About this task — When the string "Remove" is part of a line in the data below, report the whole line.

** Materials provided follows **

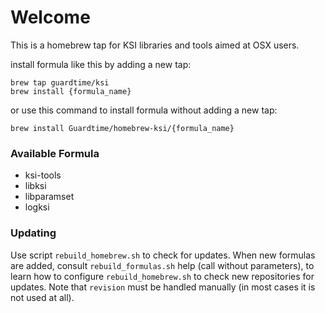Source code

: # Welcome

This is a homebrew tap for KSI libraries and tools aimed at OSX users.

install formula like this by adding a new tap:

```
brew tap guardtime/ksi
brew install {formula_name}
```

or use this command to install formula without adding a new tap:
```
brew install Guardtime/homebrew-ksi/{formula_name}
```

### Available Formula
* ksi-tools
* libksi
* libparamset
* logksi

### Updating

Use script `rebuild_homebrew.sh` to check for updates. When new formulas are added, consult `rebuild_formulas.sh` help (call without parameters), to learn how to configure `rebuild_homebrew.sh` to check new repositories for updates. Note that `revision` must be handled manually (in most cases it is not used at all).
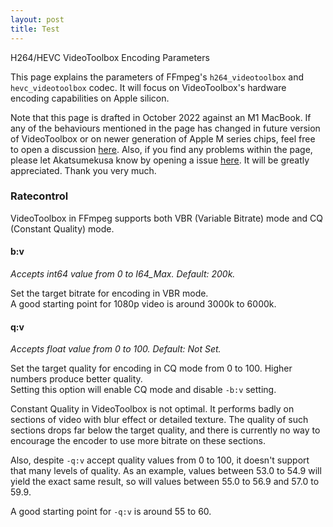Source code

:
 ```yaml
---
layout: post
title: Test
---
```


H264/HEVC VideoToolbox Encoding Parameters  

This page explains the parameters of FFmpeg's `h264_videotoolbox` and `hevc_videotoolbox` codec. It will focus on VideoToolbox's hardware encoding capabilities on Apple silicon.  

Note that this page is drafted in October 2022 against an M1 MacBook. If any of the behaviours mentioned in the page has changed in future version of VideoToolbox or on newer generation of Apple M series chips, feel free to open a discussion [here](https://github.com/Akatmks/akatmks.github.io/issues). Also, if you find any problems within the page, please let Akatsumekusa know by opening a issue [here](https://github.com/Akatmks/akatmks.github.io/issues). It will be greatly appreciated. Thank you very much.  

### Ratecontrol

VideoToolbox in FFmpeg supports both VBR (Variable Bitrate) mode and CQ (Constant Quality) mode.  

#### b:v
*Accepts int64 value from 0 to I64_Max. Default: 200k.*  

Set the target bitrate for encoding in VBR mode.  
A good starting point for 1080p video is around 3000k to 6000k.  

#### q:v
*Accepts float value from 0 to 100. Default: Not Set.*  

Set the target quality for encoding in CQ mode from 0 to 100. Higher numbers produce better quality.  
Setting this option will enable CQ mode and disable `-b:v` setting.  

Constant Quality in VideoToolbox is not optimal. It performs badly on sections of video with blur effect or detailed texture. The quality of such sections drops far below the target quality, and there is currently no way to encourage the encoder to use more bitrate on these sections.  

Also, despite `-q:v` accept quality values from 0 to 100, it doesn't support that many levels of quality. As an example, values between 53.0 to 54.9 will yield the exact same result, so will values between 55.0 to 56.9 and 57.0 to 59.9.  

A good starting point for `-q:v`  is around 55 to 60.  


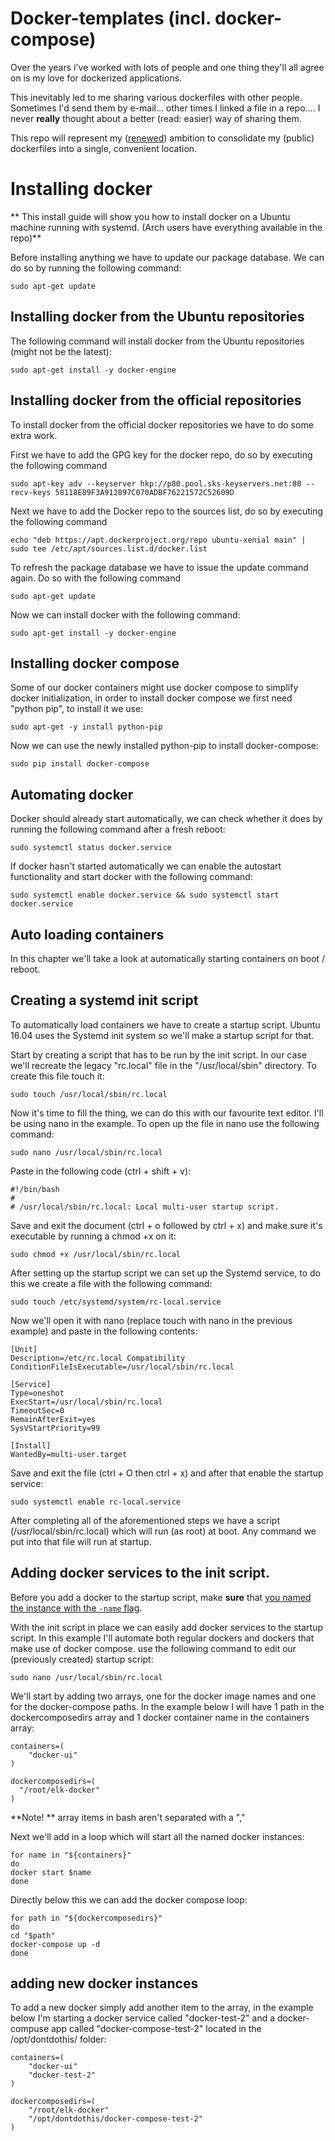# Docker-templates (incl. docker-compose)

Over the years i've worked with lots of people and one thing they'll all agree on is my love for dockerized applications.

This inevitably led to me sharing various dockerfiles with other people. Sometimes I'd send them by e-mail... other times I linked a file in a repo.... I never **really** thought about a better (read: easier) way of sharing them.

This repo will represent my ([renewed](https://github.com/Mastermindzh/Scripts/tree/master/docker)) ambition to consolidate my (public) dockerfiles into a single, convenient location.

# Installing docker

** This install guide will show you how to install docker on a Ubuntu machine running with systemd. (Arch users have everything available in the repo)**

Before installing anything we have to update our package database. We can do so by running the following command:

```
sudo apt-get update
```

## Installing docker from the Ubuntu repositories

The following command will install docker from the Ubuntu repositories (might not be the latest):

```
sudo apt-get install -y docker-engine
```

## Installing docker from the official repositories

To install docker from the official docker repositories we have to do some extra work.

First we have to add the GPG key for the docker repo, do so by executing the following command

```
sudo apt-key adv --keyserver hkp://p80.pool.sks-keyservers.net:80 --recv-keys 58118E89F3A912897C070ADBF76221572C52609D
```

Next we have to add the Docker repo to the sources list, do so by executing the following command

```
echo "deb https://apt.dockerproject.org/repo ubuntu-xenial main" | sudo tee /etc/apt/sources.list.d/docker.list
```

To refresh the package database we have to issue the update command again. Do so with the following command

```
sudo apt-get update
```

Now we can install docker with the following command:

```
sudo apt-get install -y docker-engine
```

## Installing docker compose

Some of our docker containers might use docker compose to simplify docker initialization, in order to install docker compose we first need "python pip", to install it we use:

```
sudo apt-get -y install python-pip
```

Now we can use the newly installed python-pip to install docker-compose:

```
sudo pip install docker-compose
```

## Automating docker

Docker should already start automatically, we can check whether it does by running the following command after a fresh reboot:

```
sudo systemctl status docker.service
```

If docker hasn't started automatically we can enable the autostart functionality and start docker with the following command:

```
sudo systemctl enable docker.service && sudo systemctl start docker.service
```

## Auto loading containers

In this chapter we'll take a look at automatically starting containers on boot / reboot.

## Creating a systemd init script

To automatically load containers we have to create a startup script. Ubuntu 16.04 uses the Systemd init system so we'll make a startup script for that.

Start by creating a script that has to be run by the init script. In our case we'll recreate the legacy "rc.local" file in the "/usr/local/sbin" directory. To create this file touch it:

```
sudo touch /usr/local/sbin/rc.local
```

Now it's time to fill the thing, we can do this with our favourite text editor. I'll be using nano in the example.
To open up the file in nano use the following command:

```
sudo nano /usr/local/sbin/rc.local
```

Paste in the following code (ctrl + shift + v):

```
#!/bin/bash
#
# /usr/local/sbin/rc.local: Local multi-user startup script.
```

Save and exit the document (ctrl + o followed by ctrl + x) and make sure it's executable by running a chmod +x on it:

```
sudo chmod +x /usr/local/sbin/rc.local
```

After setting up the startup script we can set up the Systemd service, to do this we create a file with the following command:

```
sudo touch /etc/systemd/system/rc-local.service
```

Now we'll open it with nano (replace touch with nano in the previous example) and paste in the following contents:

```
[Unit]
Description=/etc/rc.local Compatibility
ConditionFileIsExecutable=/usr/local/sbin/rc.local

[Service]
Type=oneshot
ExecStart=/usr/local/sbin/rc.local
TimeoutSec=0
RemainAfterExit=yes
SysVStartPriority=99

[Install]
WantedBy=multi-user.target
```

Save and exit the file (ctrl + O then ctrl + x) and after that enable the startup service:

```
sudo systemctl enable rc-local.service
```

After completing all of the aforementioned steps we have a script (/usr/local/sbin/rc.local) which will run (as root) at boot. Any command we put into that file will run at startup.

## Adding docker services to the init script.

Before you add a docker to the startup script, make **sure** that [you named the instance with the `-name` flag](https://blog.docker.com/2013/10/docker-0-6-5-links-container-naming-advanced-port-redirects-host-integration/).

With the init script in place we can easily add docker services to the startup script. In this example I'll automate both regular dockers and dockers that make use of docker compose.
use the following command to edit our (previously created) startup script:

```
sudo nano /usr/local/sbin/rc.local
```

We'll start by adding two arrays, one for the docker image names and one for the docker-compose paths. In the example below I will have 1 path in the dockercomposedirs array and 1 docker container name in the containers array:

```
containers=(
    "docker-ui"
)

dockercomposedirs=(
  "/root/elk-docker"
)
```

**Note! ** array items in bash aren't separated with a ","

Next we'll add in a loop which will start all the named docker instances:

```
for name in "${containers}"
do
docker start $name
done
```

Directly below this we can add the docker compose loop:

```
for path in "${dockercomposedirs}"
do
cd "$path"
docker-compose up -d
done
```

## adding new docker instances

To add a new docker simply add another item to the array, in the example below I'm starting a docker service called "docker-test-2" and a docker-compuse app called "docker-compose-test-2" located in the /opt/dontdothis/ folder:

```
containers=(
    "docker-ui"
    "docker-test-2"
)

dockercomposedirs=(
    "/root/elk-docker"
    "/opt/dontdothis/docker-compose-test-2"
)
```
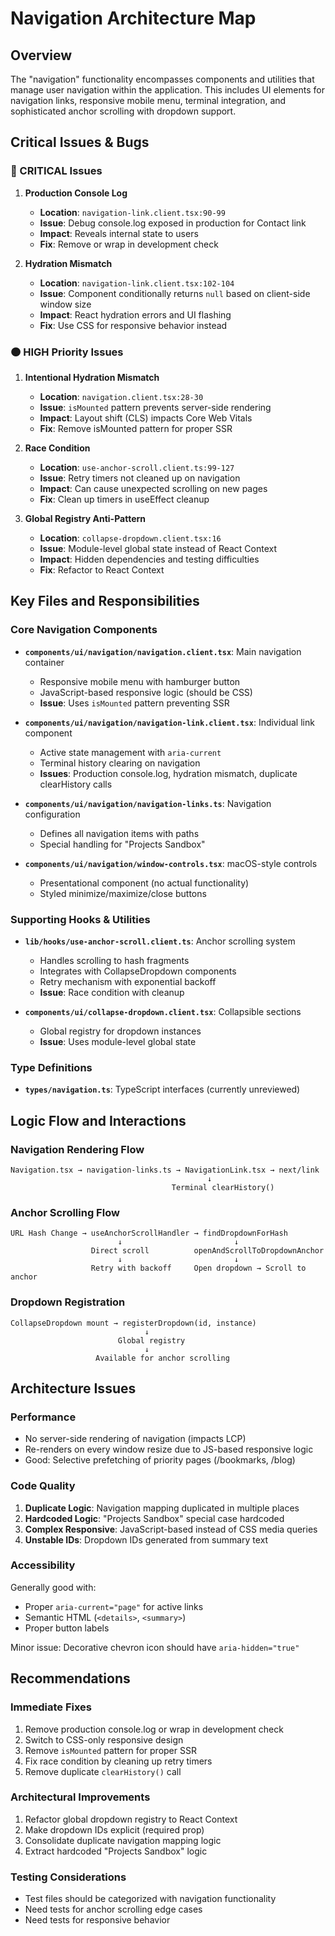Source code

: # Navigation Architecture Map

## Overview

The "navigation" functionality encompasses components and utilities that manage user navigation within the application. This includes UI elements for navigation links, responsive mobile menu, terminal integration, and sophisticated anchor scrolling with dropdown support.

## Critical Issues & Bugs

### 🔴 CRITICAL Issues

1. **Production Console Log**
   - **Location**: `navigation-link.client.tsx:90-99`
   - **Issue**: Debug console.log exposed in production for Contact link
   - **Impact**: Reveals internal state to users
   - **Fix**: Remove or wrap in development check

2. **Hydration Mismatch**
   - **Location**: `navigation-link.client.tsx:102-104`
   - **Issue**: Component conditionally returns `null` based on client-side window size
   - **Impact**: React hydration errors and UI flashing
   - **Fix**: Use CSS for responsive behavior instead

### 🟠 HIGH Priority Issues

1. **Intentional Hydration Mismatch**
   - **Location**: `navigation.client.tsx:28-30`
   - **Issue**: `isMounted` pattern prevents server-side rendering
   - **Impact**: Layout shift (CLS) impacts Core Web Vitals
   - **Fix**: Remove isMounted pattern for proper SSR

2. **Race Condition**
   - **Location**: `use-anchor-scroll.client.ts:99-127`
   - **Issue**: Retry timers not cleaned up on navigation
   - **Impact**: Can cause unexpected scrolling on new pages
   - **Fix**: Clean up timers in useEffect cleanup

3. **Global Registry Anti-Pattern**
   - **Location**: `collapse-dropdown.client.tsx:16`
   - **Issue**: Module-level global state instead of React Context
   - **Impact**: Hidden dependencies and testing difficulties
   - **Fix**: Refactor to React Context

## Key Files and Responsibilities

### Core Navigation Components
- **`components/ui/navigation/navigation.client.tsx`**: Main navigation container
  - Responsive mobile menu with hamburger button
  - JavaScript-based responsive logic (should be CSS)
  - **Issue**: Uses `isMounted` pattern preventing SSR

- **`components/ui/navigation/navigation-link.client.tsx`**: Individual link component
  - Active state management with `aria-current`
  - Terminal history clearing on navigation
  - **Issues**: Production console.log, hydration mismatch, duplicate clearHistory calls

- **`components/ui/navigation/navigation-links.ts`**: Navigation configuration
  - Defines all navigation items with paths
  - Special handling for "Projects Sandbox"

- **`components/ui/navigation/window-controls.tsx`**: macOS-style controls
  - Presentational component (no actual functionality)
  - Styled minimize/maximize/close buttons

### Supporting Hooks & Utilities
- **`lib/hooks/use-anchor-scroll.client.ts`**: Anchor scrolling system
  - Handles scrolling to hash fragments
  - Integrates with CollapseDropdown components
  - Retry mechanism with exponential backoff
  - **Issue**: Race condition with cleanup

- **`components/ui/collapse-dropdown.client.tsx`**: Collapsible sections
  - Global registry for dropdown instances
  - **Issue**: Uses module-level global state

### Type Definitions
- **`types/navigation.ts`**: TypeScript interfaces (currently unreviewed)

## Logic Flow and Interactions

### Navigation Rendering Flow
```
Navigation.tsx → navigation-links.ts → NavigationLink.tsx → next/link
                                            ↓
                                    Terminal clearHistory()
```

### Anchor Scrolling Flow
```
URL Hash Change → useAnchorScrollHandler → findDropdownForHash
                        ↓                         ↓
                  Direct scroll          openAndScrollToDropdownAnchor
                        ↓                         ↓
                  Retry with backoff     Open dropdown → Scroll to anchor
```

### Dropdown Registration
```
CollapseDropdown mount → registerDropdown(id, instance)
                              ↓
                        Global registry
                              ↓
                   Available for anchor scrolling
```

## Architecture Issues

### Performance
- No server-side rendering of navigation (impacts LCP)
- Re-renders on every window resize due to JS-based responsive logic
- Good: Selective prefetching of priority pages (/bookmarks, /blog)

### Code Quality
1. **Duplicate Logic**: Navigation mapping duplicated in multiple places
2. **Hardcoded Logic**: "Projects Sandbox" special case hardcoded
3. **Complex Responsive**: JavaScript-based instead of CSS media queries
4. **Unstable IDs**: Dropdown IDs generated from summary text

### Accessibility
Generally good with:
- Proper `aria-current="page"` for active links
- Semantic HTML (`<details>`, `<summary>`)
- Proper button labels

Minor issue: Decorative chevron icon should have `aria-hidden="true"`

## Recommendations

### Immediate Fixes
1. Remove production console.log or wrap in development check
2. Switch to CSS-only responsive design
3. Remove `isMounted` pattern for proper SSR
4. Fix race condition by cleaning up retry timers
5. Remove duplicate `clearHistory()` call

### Architectural Improvements
1. Refactor global dropdown registry to React Context
2. Make dropdown IDs explicit (required prop)
3. Consolidate duplicate navigation mapping logic
4. Extract hardcoded "Projects Sandbox" logic

### Testing Considerations
- Test files should be categorized with navigation functionality
- Need tests for anchor scrolling edge cases
- Need tests for responsive behavior
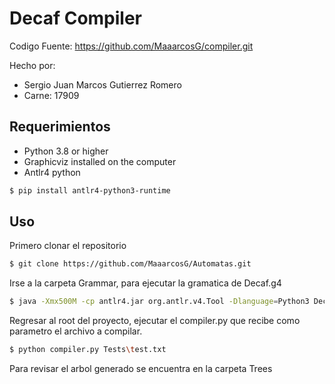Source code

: # Decaf Compiler

Codigo Fuente: https://github.com/MaaarcosG/compiler.git

Hecho por:
- Sergio Juan Marcos Gutierrez Romero
- Carne: 17909

## Requerimientos

- Python 3.8 or higher
- Graphicviz installed on the computer
- Antlr4 python

```bash
$ pip install antlr4-python3-runtime
```
## Uso
Primero clonar el repositorio

```bash
$ git clone https://github.com/MaaarcosG/Automatas.git
```
Irse a la carpeta Grammar, para ejecutar la gramatica de Decaf.g4
```bash
$ java -Xmx500M -cp antlr4.jar org.antlr.v4.Tool -Dlanguage=Python3 Decaf.g4 -visitor
```
Regresar al root del proyecto, ejecutar el compiler.py que recibe como parametro el archivo a compilar.

```bash
$ python compiler.py Tests\test.txt 
```
Para revisar el arbol generado se encuentra en la carpeta Trees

** End of Materials provided **

Result of the exercise —
   - **Fix**: Remove or wrap in development check
   - **Fix**: Remove isMounted pattern for proper SSR
1. Remove production console.log or wrap in development check
3. Remove `isMounted` pattern for proper SSR
5. Remove duplicate `clearHistory()` call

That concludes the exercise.